With this latest accolade, Roti gets a nice additional feature as the first in a list of 26, finding good company alongside Kogi BBQ Taco Truck in L.A, one of first food trucks ever established. "Just to be mentioned in an article with Kogi, the godfather of food trucks, is super cool. He was the first to really make food trucks a thing," says Burke. "Our original model was adapted from what he did. He'd set up in secret locations and just tweet out where the truck was going to be. He was really the first one to create that whole craze of finding the truck. To create that level of excitement is something we’ve always tried to do."
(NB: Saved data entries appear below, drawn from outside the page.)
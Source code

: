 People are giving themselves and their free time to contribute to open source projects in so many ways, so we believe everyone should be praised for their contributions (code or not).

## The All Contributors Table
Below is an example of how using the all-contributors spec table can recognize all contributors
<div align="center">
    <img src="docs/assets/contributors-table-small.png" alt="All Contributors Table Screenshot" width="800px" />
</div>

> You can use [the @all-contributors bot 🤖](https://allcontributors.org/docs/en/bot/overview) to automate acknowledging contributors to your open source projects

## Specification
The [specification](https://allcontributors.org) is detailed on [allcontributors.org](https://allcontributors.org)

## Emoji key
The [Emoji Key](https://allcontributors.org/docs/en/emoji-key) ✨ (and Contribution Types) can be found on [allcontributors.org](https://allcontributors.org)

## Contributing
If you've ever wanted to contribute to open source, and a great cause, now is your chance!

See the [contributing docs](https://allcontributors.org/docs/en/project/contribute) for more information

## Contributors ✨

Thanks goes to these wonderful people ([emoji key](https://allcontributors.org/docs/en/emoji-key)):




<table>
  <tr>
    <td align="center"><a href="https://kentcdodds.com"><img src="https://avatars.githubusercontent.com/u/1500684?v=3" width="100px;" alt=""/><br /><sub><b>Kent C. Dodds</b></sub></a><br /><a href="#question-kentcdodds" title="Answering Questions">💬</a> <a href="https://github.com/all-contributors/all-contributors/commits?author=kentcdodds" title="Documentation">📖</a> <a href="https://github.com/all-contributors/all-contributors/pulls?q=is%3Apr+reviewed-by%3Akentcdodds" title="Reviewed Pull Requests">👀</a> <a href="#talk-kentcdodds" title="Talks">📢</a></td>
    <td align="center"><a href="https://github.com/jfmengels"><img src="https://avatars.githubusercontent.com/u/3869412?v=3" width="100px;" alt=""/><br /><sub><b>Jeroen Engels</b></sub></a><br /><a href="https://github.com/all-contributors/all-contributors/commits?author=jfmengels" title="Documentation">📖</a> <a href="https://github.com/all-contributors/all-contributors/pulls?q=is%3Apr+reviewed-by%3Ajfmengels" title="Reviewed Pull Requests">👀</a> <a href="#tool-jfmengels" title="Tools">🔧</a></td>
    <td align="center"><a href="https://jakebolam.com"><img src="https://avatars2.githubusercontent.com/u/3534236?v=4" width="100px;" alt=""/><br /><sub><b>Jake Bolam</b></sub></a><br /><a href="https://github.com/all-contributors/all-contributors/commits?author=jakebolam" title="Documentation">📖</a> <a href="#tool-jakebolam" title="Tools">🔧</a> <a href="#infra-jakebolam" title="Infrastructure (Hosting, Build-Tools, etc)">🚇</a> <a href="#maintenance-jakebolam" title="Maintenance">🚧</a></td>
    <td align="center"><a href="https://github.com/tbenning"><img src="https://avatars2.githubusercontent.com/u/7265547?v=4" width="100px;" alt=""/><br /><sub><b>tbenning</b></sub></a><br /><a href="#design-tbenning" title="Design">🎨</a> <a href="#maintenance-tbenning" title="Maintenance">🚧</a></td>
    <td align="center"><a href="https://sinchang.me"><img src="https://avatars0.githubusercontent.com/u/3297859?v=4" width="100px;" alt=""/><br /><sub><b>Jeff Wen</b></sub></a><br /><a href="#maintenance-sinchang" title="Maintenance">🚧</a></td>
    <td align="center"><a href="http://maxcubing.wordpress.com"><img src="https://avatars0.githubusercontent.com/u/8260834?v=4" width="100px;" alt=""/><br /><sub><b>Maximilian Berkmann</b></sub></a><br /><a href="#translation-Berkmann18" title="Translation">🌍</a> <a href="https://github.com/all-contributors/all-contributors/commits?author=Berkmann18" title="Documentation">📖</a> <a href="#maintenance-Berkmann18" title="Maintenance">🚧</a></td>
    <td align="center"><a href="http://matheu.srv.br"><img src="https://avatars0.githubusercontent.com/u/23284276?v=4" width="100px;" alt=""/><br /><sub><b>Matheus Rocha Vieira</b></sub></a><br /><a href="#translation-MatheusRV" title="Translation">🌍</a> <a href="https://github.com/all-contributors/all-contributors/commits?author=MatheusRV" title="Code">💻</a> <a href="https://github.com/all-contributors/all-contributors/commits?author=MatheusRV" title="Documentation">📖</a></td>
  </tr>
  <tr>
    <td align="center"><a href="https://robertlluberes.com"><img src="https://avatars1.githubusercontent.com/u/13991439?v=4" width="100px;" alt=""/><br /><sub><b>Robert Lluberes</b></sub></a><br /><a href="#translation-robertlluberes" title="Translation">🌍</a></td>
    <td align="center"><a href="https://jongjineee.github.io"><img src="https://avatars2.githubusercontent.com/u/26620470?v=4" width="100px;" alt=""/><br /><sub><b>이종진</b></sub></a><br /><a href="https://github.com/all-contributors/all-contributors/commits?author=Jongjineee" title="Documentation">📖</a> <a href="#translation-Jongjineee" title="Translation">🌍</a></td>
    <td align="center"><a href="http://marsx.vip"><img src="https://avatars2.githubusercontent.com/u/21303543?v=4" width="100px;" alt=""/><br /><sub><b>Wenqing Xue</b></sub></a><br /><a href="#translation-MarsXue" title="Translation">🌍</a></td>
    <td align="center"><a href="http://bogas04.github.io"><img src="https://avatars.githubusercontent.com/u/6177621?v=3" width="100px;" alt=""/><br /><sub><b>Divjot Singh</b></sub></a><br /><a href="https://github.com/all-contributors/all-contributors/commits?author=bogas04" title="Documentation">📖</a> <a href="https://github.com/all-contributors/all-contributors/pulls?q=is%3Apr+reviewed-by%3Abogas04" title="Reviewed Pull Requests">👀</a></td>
Other than the multiethnic explosion of flavors in every dish — like the Eye Opener, made with smoked pork, kimchi, a sunny egg, verde, and greens — the truck is known for its farm to truck focus. "We’ve kept the same relationships with the farmers since 2010. The goal has always been to support local farmers and purveyors," says Burke.
Everything from Korean to Caribbean to Latin to Southern flavors are represented. The unifying element in every dish is the roti, an Indian flatbread. "Our menu is constantly evolving. Although, we do have a couple of staples that, if we take them off, people get pissed, so we always make sure they’re there. Those are the Thurman Murman, the Mother Clucker, and the Funky Farmer."
Burke credits his team for Roti’s incredible growth. Because of his partnership with Alton Ankersen and chef Cameron Wetzler, he was able to set up a second truck in Atlanta where he now lives. "I can't speak highly enough of Cam and Alton. They’ve been doing an amazing job in Charleston and every year it’s just gotten bigger and better," he says. "I value that relationship so much, and the growth together has been phenomenal."
And the Roti crew isn’t stopping with Atlanta. "We’ve been approached by restaurateurs and owners of food halls in Charlotte, Atlanta, and Charleston," says Burke. "We’re looking at this as organically as we can in that we always want to be a food truck, but we also want to see what that next best option is. Is it a full restaurant, a food hall, or maybe expanding more into the catering world? We expanded our catering this last year and it’s been really successful."
The Green Machine has also been known to hit the highway on tour rolling from one music festival to another. The flexibility of food trucking keeps it a constant adventure. "Every year is so different," says Burke. "We’ll tell ourselves that we’re going to focus on one route, but then we get pulled in other directions and just go with it. That’s truly the beauty of the mobile food industry."